III. QUICK GUIDE TO CCAST
CCAST formalizes the gating process of single cells as a statistical model and provides a simple unbiased hierarchical 2D gating scheme with the relevant set of marker cut-offs for gating all homogenous cell subpopulations from given Flow Cytometry (FCM) data. Details of the algorithm is summarized in the flowchart of Fig. 2 alongside an analysis of simulated data. Briefly stated, starting with a population of single cell data (Fig. 2A), CCAST performs a cell-clustering algorithm to identify groups of similar cells (Fig. 2B). The clustering can be performed in a variety of ways.
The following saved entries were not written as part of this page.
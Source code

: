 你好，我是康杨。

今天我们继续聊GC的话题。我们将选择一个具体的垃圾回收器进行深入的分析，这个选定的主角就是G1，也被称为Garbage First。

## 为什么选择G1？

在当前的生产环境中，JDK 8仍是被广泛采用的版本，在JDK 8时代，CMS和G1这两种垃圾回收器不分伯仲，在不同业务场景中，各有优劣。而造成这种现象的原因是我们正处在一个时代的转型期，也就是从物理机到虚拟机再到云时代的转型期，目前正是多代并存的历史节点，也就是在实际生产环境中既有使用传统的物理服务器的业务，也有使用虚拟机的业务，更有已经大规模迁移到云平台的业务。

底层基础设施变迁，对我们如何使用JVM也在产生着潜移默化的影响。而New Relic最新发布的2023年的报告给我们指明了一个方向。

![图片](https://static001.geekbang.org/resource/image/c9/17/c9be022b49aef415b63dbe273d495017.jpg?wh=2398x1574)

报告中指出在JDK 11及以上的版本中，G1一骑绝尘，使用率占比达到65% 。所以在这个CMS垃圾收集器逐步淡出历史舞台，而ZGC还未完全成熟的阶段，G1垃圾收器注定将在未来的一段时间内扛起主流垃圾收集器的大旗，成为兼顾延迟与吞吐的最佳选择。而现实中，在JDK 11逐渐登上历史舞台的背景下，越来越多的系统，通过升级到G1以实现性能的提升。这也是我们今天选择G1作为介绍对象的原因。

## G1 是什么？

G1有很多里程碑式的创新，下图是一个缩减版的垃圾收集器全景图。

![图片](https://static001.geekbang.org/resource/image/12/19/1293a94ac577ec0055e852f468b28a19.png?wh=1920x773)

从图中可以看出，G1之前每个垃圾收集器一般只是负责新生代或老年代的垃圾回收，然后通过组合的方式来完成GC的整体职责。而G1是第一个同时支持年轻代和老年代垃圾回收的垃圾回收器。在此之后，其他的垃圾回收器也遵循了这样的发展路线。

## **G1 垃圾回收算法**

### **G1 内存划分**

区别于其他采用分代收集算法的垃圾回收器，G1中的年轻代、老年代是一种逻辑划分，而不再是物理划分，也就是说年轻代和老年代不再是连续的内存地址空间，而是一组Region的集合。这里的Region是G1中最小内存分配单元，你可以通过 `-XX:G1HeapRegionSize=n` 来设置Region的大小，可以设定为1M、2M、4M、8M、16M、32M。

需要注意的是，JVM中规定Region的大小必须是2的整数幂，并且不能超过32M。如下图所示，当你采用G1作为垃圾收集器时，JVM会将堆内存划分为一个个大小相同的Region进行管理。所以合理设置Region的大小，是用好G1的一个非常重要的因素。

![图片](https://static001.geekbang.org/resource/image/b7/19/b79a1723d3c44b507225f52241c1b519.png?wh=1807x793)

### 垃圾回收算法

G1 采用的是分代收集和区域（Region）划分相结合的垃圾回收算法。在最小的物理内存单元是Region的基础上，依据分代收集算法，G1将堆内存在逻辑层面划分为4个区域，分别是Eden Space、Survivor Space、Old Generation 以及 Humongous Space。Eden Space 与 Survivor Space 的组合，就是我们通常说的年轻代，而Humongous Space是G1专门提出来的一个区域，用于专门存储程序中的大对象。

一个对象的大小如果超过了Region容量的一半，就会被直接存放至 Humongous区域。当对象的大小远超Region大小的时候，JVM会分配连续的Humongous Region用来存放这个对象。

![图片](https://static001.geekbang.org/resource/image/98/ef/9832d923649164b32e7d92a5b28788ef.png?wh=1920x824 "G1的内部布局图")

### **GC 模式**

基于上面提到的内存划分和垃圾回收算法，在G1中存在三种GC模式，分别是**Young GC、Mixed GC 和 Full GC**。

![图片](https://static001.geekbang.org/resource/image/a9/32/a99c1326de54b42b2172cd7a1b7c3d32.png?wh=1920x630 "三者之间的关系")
CCAST uses a nonparametric mixture model [12] denoted as “npEM” or hierarchical clustering (HCLUST) [13]. Once the clusters are established, CCAST derives a gating strategy that is represented by a decision tree [14] (Fig. 2C), where the nodes specify the gating markers and their thresholds on the edges. The leaves of the decision tree represent the final gated subpopulations. Often the final number of gated populations is greater than the number of initial cell clusters. When this happens some of the populations capture cells from only one cluster, but others capture cells from multiple clusters. For the subpopulations which contain multiple clusters, all or some of the cells in those subpopulations can be removed and CCAST can be retrained on the remaining population, producing a more robust gating strategy because it is less influenced by “contaminating” cells (Fig. 2D). The final decision tree can be used for cell sorting (Fig. 2E) or data analysis (Fig. 2F).
A. Other useful settings for CCAST
Although CCAST is optimized for cell sorting and produces a reproducible sorting strategy, it can be used to automatically match homogeneous subpopulations across different experimental conditions for downstream analysis.